Perhaps Kachka’s inherent squareness and his lack of adventure, seen with his hilarious suggestion that pot passed around a publishing party was dangerous or his equally pathetic fear of legitimate 1960s actvism (“acts of protest bordering on personal threats”), is to blame for this turgid book. The title is surely no accident, given how large chunks of this book are as dull and as boring as the smooth jazz Bruce Hornsby album of the same name. If Kachka is foolish enough to continue with his floundering career as a book writer, it is almost certain that, like Hornsby, he will celebrate every 4th of July just a little tamer than most of the rest of us do.
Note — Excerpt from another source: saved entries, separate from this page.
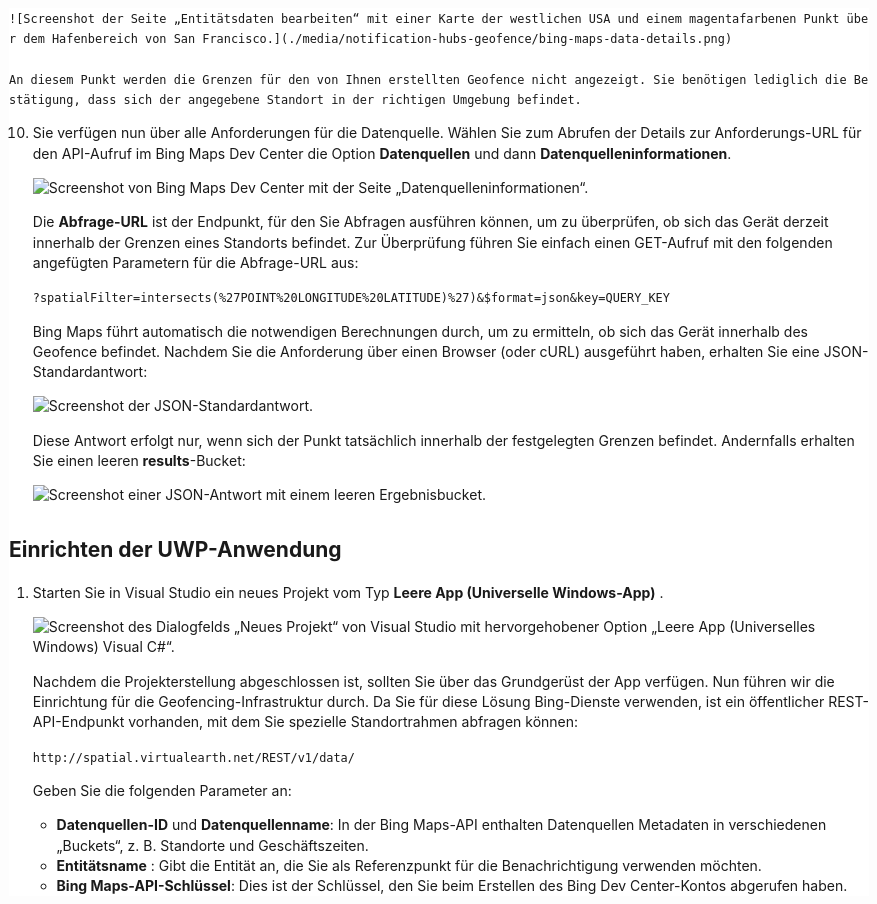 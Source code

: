     ![Screenshot der Seite „Entitätsdaten bearbeiten“ mit einer Karte der westlichen USA und einem magentafarbenen Punkt über dem Hafenbereich von San Francisco.](./media/notification-hubs-geofence/bing-maps-data-details.png)

    An diesem Punkt werden die Grenzen für den von Ihnen erstellten Geofence nicht angezeigt. Sie benötigen lediglich die Bestätigung, dass sich der angegebene Standort in der richtigen Umgebung befindet.
10. Sie verfügen nun über alle Anforderungen für die Datenquelle. Wählen Sie zum Abrufen der Details zur Anforderungs-URL für den API-Aufruf im Bing Maps Dev Center die Option **Datenquellen** und dann **Datenquelleninformationen**.

    ![Screenshot von Bing Maps Dev Center mit der Seite „Datenquelleninformationen“.](./media/notification-hubs-geofence/bing-maps-data-info.png)

    Die **Abfrage-URL** ist der Endpunkt, für den Sie Abfragen ausführen können, um zu überprüfen, ob sich das Gerät derzeit innerhalb der Grenzen eines Standorts befindet. Zur Überprüfung führen Sie einfach einen GET-Aufruf mit den folgenden angefügten Parametern für die Abfrage-URL aus:

    ```text
    ?spatialFilter=intersects(%27POINT%20LONGITUDE%20LATITUDE)%27)&$format=json&key=QUERY_KEY
    ```

    Bing Maps führt automatisch die notwendigen Berechnungen durch, um zu ermitteln, ob sich das Gerät innerhalb des Geofence befindet. Nachdem Sie die Anforderung über einen Browser (oder cURL) ausgeführt haben, erhalten Sie eine JSON-Standardantwort:

    ![Screenshot der JSON-Standardantwort.](./media/notification-hubs-geofence/bing-maps-json.png)

    Diese Antwort erfolgt nur, wenn sich der Punkt tatsächlich innerhalb der festgelegten Grenzen befindet. Andernfalls erhalten Sie einen leeren **results**-Bucket:

    ![Screenshot einer JSON-Antwort mit einem leeren Ergebnisbucket.](./media/notification-hubs-geofence/bing-maps-nores.png)

## <a name="set-up-the-uwp-application"></a>Einrichten der UWP-Anwendung

1. Starten Sie in Visual Studio ein neues Projekt vom Typ **Leere App (Universelle Windows-App)** .

    ![Screenshot des Dialogfelds „Neues Projekt“ von Visual Studio mit hervorgehobener Option „Leere App (Universelles Windows) Visual C#“.](./media/notification-hubs-geofence/notification-hubs-create-blank-app.png)

    Nachdem die Projekterstellung abgeschlossen ist, sollten Sie über das Grundgerüst der App verfügen. Nun führen wir die Einrichtung für die Geofencing-Infrastruktur durch. Da Sie für diese Lösung Bing-Dienste verwenden, ist ein öffentlicher REST-API-Endpunkt vorhanden, mit dem Sie spezielle Standortrahmen abfragen können:

    ```text
    http://spatial.virtualearth.net/REST/v1/data/
    ```
    Geben Sie die folgenden Parameter an:

   * **Datenquellen-ID** und **Datenquellenname**: In der Bing Maps-API enthalten Datenquellen Metadaten in verschiedenen „Buckets“, z. B. Standorte und Geschäftszeiten.  
   * **Entitätsname** : Gibt die Entität an, die Sie als Referenzpunkt für die Benachrichtigung verwenden möchten.
   * **Bing Maps-API-Schlüssel**: Dies ist der Schlüssel, den Sie beim Erstellen des Bing Dev Center-Kontos abgerufen haben.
* — During the last BookExpo America, I attended a party in which a marvelous woman I hadn’t seen in a while kissed me. Kachka stood next to her and looked at me: his small mouth agog, a pathetic paralysis infesting his slapdash bearing, a hilariously pointless anger in his insignificant eyes. He didn’t even have the balls to introduce himself or call me an asshole to my face. Some years before this, Kachka proved incapable of recognizing a clear case of performance art by telephone voicemail. He really seems to believe that it’s still the 1990s. He’s clearly not going to blossom on the clock. But I’ll be the first to buy him a drink if he does.

8/7/13 UPDATE: On Wednesday morning, prompted by a Twitter discussion of Boris Kachka’s book involving Alexander Nazaryan and Kera Bolonik, Boris Kachka told me to “go fuck yourself,” as seen in the screenshot below.

boriskscreenshot

Kachka’s tweet was quickly deleted. I responded to Kachka with this reasonable reply:

borisktweet1

Kachka replied:

borisktweet2

So Boris Kachka, unable to refute any of this essay’s charges, prefers to take the low road — a fitting path, given how his book is so obsessed with the vulgar.